Aaron Betsky has been named director of the Cincinnati Art Museum and will assume his new post on Nov. 21. Betsky had been the director of the Netherlands Architecture Institute, located in Rotterdam, since 2000.
Qingyun Ma, founder and design principal of the Shanghai, China, architecture firm MADA s.p.a.m., will be the new dean of the University of Southern California School of Architecture, effective Jan. 1. Ma has previously been a visiting professor at Harvard University, the University of Pennsylvania, and Columbia University in the United States, as well as at several European universities and institutes.
The Urban Land Institute has awarded Peter Calthorpe, principal of Calthorpe Associates in Berkeley, Calif., and a co-founder of the Congress for New Urbanism, the 2006 J.C. Nichols Prize for Visionaries in Urban Development. The $100,000 prize is given to a person whose career demonstrates a commitment to the highest standards of responsible development. Calthorpe is the first architect to receive the award.
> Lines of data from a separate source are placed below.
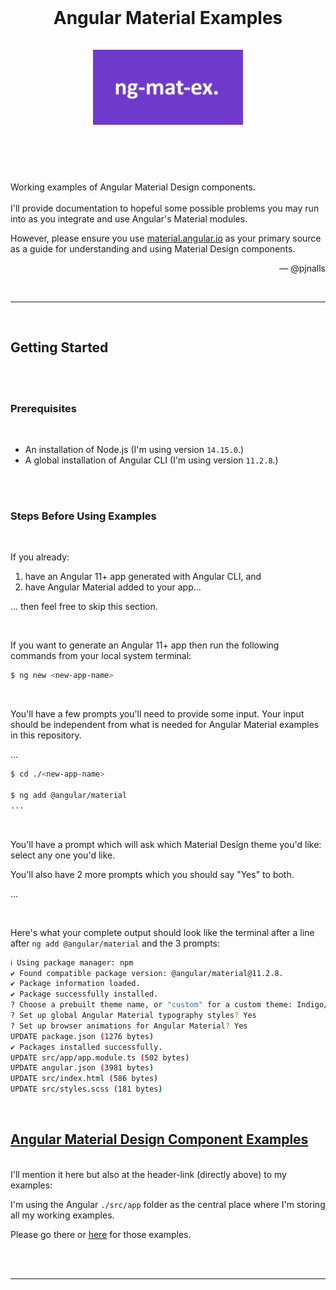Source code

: <br>
<h1 align="center">
<b>Angular Material Examples</b>
<br>
<br>
<img alt="ng-mat-ex. logo" src="ng-mat-ex.png" width="240px">
<br>
<br>
</h1>

<br>

<p>
Working examples of Angular Material Design components.
<br>
<br>
I'll provide documentation to hopeful some possible problems you may run into as you integrate and use Angular's Material modules.

However, please ensure you use [material.angular.io](https://material.angular.io/) as your primary source as a guide for understanding and using Material Design components.
</p>

<p align="right">— @pjnalls</p>

<br>

<hr>

<br>

## **Getting Started**

<br>
<br>

### Prerequisites

<br>

* An installation of Node.js (I'm using version `14.15.0`.)
* A global installation of Angular CLI (I'm using version `11.2.8`.)

<br>
<br>

### Steps Before Using Examples

<br>

If you already:
1. have an Angular 11+ app generated with Angular CLI, and
2. have Angular Material added to your app...

... then feel free to skip this section.

<br>

If you want to generate an Angular 11+ app then run the following commands from your local system terminal:


``` bash
$ ng new <new-app-name>
```

<br>

You'll have a few prompts you'll need to provide some input.
Your input should be independent from what is needed for Angular Material examples in this repository.

...

```bash
$ cd ./<new-app-name>

$ ng add @angular/material
...
```

<br>

You'll have a prompt which will ask which Material Design theme you'd like: select any one you'd like.

You'll also have 2 more prompts which you should say "Yes" to both.

...

<br>

Here's what your complete output should look like the terminal after a line after `ng add @angular/material` and the 3 prompts:

```bash
ℹ Using package manager: npm
✔ Found compatible package version: @angular/material@11.2.8.
✔ Package information loaded.
✔ Package successfully installed.
? Choose a prebuilt theme name, or "custom" for a custom theme: Indigo/Pink        [ Preview: https://material.angular.io?theme=indigo-pink ]
? Set up global Angular Material typography styles? Yes 
? Set up browser animations for Angular Material? Yes
UPDATE package.json (1276 bytes)
✔ Packages installed successfully.
UPDATE src/app/app.module.ts (502 bytes)
UPDATE angular.json (3981 bytes)
UPDATE src/index.html (586 bytes)
UPDATE src/styles.scss (181 bytes)
```

<br>

## [**Angular Material Design Component Examples**](https://github.com/pjnalls/ng-material-examples/tree/main/src/app)

<br>
I'll mention it here but also at the header-link (directly above) to my examples:

I'm using the Angular `./src/app` folder as the central place where I'm storing all my working examples.

Please go there or [here](https://github.com/pjnalls/ng-material-examples/tree/main/src/app) for those examples.

<br>
<br>

<hr>

<br>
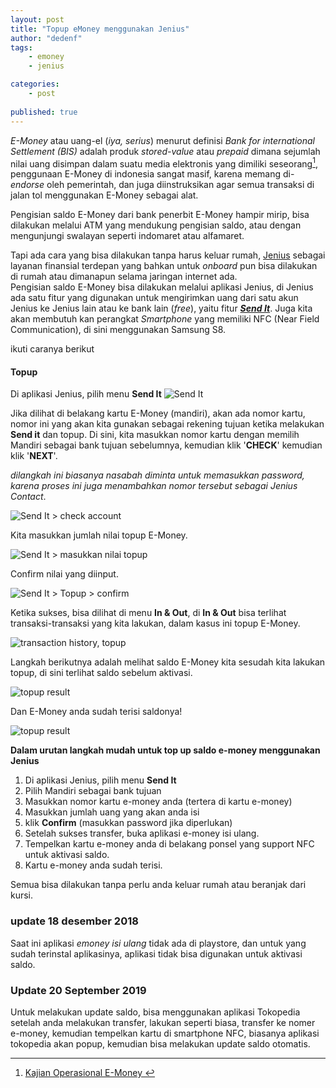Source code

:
 ```yaml
---
layout: post
title: "Topup eMoney menggunakan Jenius"
author: "dedenf"
tags:
    - emoney
    - jenius

categories: 
    - post
    
published: true
---
```


_E-Money_ atau uang-el (_iya, serius_) menurut definisi _Bank for international Settlement (BIS)_ adalah produk _stored-value_ atau _prepaid_ dimana
sejumlah nilai uang disimpan dalam suatu media elektronis yang dimiliki seseorang[^1], penggunaan E-Money di indonesia sangat masif, karena memang di- _endorse_ oleh pemerintah, dan juga diinstruksikan agar semua transaksi di jalan tol menggunakan E-Money sebagai alat.

Pengisian saldo E-Money dari bank penerbit E-Money hampir mirip, bisa dilakukan melalui ATM yang mendukung pengisian saldo, atau dengan mengunjungi swalayan seperti indomaret atau alfamaret. 

Tapi ada cara yang bisa dilakukan tanpa harus keluar rumah, [Jenius](https://www.jenius.com/) sebagai layanan finansial terdepan yang bahkan untuk _onboard_ pun bisa dilakukan di rumah atau dimanapun selama jaringan internet ada.    
Pengisian saldo E-Money bisa dilakukan melalui aplikasi Jenius, di Jenius ada satu fitur yang digunakan untuk mengirimkan uang dari satu akun Jenius ke Jenius lain atau ke bank lain (_free_), yaitu fitur [**_Send It_**](https://www.jenius.com/features/send-it/). Juga kita akan membutuh kan perangkat _Smartphone_ yang memiliki NFC (Near Field Communication), di sini menggunakan Samsung S8.

ikuti caranya berikut

<!-- more -->

#### Topup
Di aplikasi Jenius, pilih menu **Send It**
![Send It](/images/posts/emoney/001.jpg)

Jika dilihat di belakang kartu E-Money (mandiri), akan ada nomor kartu, nomor ini yang akan kita gunakan sebagai rekening tujuan ketika melakukan **Send it** dan topup.
Di sini, kita masukkan nomor kartu dengan memilih Mandiri sebagai bank tujuan sebelumnya, kemudian klik '**CHECK**' kemudian klik '**NEXT**'.

_dilangkah ini biasanya nasabah diminta untuk memasukkan password, karena proses ini juga menambahkan nomor tersebut sebagai Jenius Contact_.

![Send It > check account](/images/posts/emoney/12.jpg)


Kita masukkan jumlah nilai topup E-Money.   

![Send It > masukkan nilai topup](/images/posts/emoney/02.jpg)

Confirm nilai yang diinput.

![Send It > Topup > confirm](/images/posts/emoney/03.jpg)

Ketika sukses, bisa dilihat di menu **In & Out**, di **In & Out** bisa terlihat transaksi-transaksi yang kita lakukan, dalam kasus ini topup E-Money.

![transaction history, topup](/images/posts/emoney/002.jpg)

Langkah berikutnya adalah melihat saldo E-Money kita sesudah kita lakukan topup, di sini terlihat saldo sebelum aktivasi.

![topup result](/images/posts/emoney/003.jpg)

Dan E-Money anda sudah terisi saldonya!

![topup result](/images/posts/emoney/004.jpg)


**Dalam urutan langkah mudah untuk top up saldo e-money menggunakan Jenius** 
1. Di aplikasi Jenius, pilih menu **Send It**
2. Pilih Mandiri sebagai bank tujuan 
3. Masukkan nomor kartu e-money anda (tertera di kartu e-money)
4. Masukkan jumlah uang yang akan anda isi
5. klik **Confirm** (masukkan password jika diperlukan)
6. Setelah sukses transfer, buka aplikasi e-money isi ulang.
7. Tempelkan kartu e-money anda di belakang ponsel yang support NFC untuk aktivasi saldo.
8. Kartu e-money anda sudah terisi.


Semua bisa dilakukan tanpa perlu anda keluar rumah atau beranjak dari kursi.

### update 18 desember 2018
Saat ini aplikasi *emoney isi ulang* tidak ada di playstore, dan untuk yang sudah terinstal aplikasinya, aplikasi tidak bisa digunakan untuk aktivasi saldo.

### Update 20 September 2019
Untuk melakukan update saldo, bisa menggunakan aplikasi Tokopedia setelah anda melakukan transfer, lakukan seperti biasa, transfer ke nomer e-money, kemudian tempelkan kartu di smartphone NFC, biasanya aplikasi tokopedia akan popup, kemudian bisa melakukan update saldo otomatis.


[^1]:[Kajian Operasional E-Money ](http://www.bi.go.id/id/publikasi/sistem-pembayaran/riset/Documents/4a79ad4a8dbe4ebca2c0f86a5a2f1c69KajianEMoney.pdf)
A recent report from The Brookings Institution examines how land use is regulated in America's 50 largest metropolitan areas: The Northeast and Midwest generally use regulations to exclude growth, while the West uses regulations to accommodate and manage growth. In Texas, the report says, metro areas have “a regulatory order of their own … [and] an unparalleled openness to growth and development.”
The fall issue of Catalyst, a magazine for Atlanta's small- and midsize-business community, lists two architecture firms among its Top 50 Entrepreneurs for 2006. Brown Doane Architects was No. 4, and Thompson, Ventulett, Stainback & Associates came in at No. 22. All of the companies on the list, which ranks according to sales revenue growth, reported 2005 revenue of between $5 million and $200 million.
Architecture and planning firm Ayers/Saint/Gross received a design award in October from the Baltimore chapter of the AIA for the master plan it developed for Long Beach, Miss. The design, by Dhiru Thadani, director of the firm's town planning studio in Washington, D.C., was created as part of the Mississippi Renewal Forum, a post–Hurricane Katrina redevelopment charette.
In early October, Philadelphia Mayor John Street appointed architect and urban planner Janice Woodcock as executive director of the City Planning Commission, a Cabinet-level post. Woodcock, a past president of the Philadelphia chapter of the AIA, has worked as a project director for the city's Capital Program Office since 2004.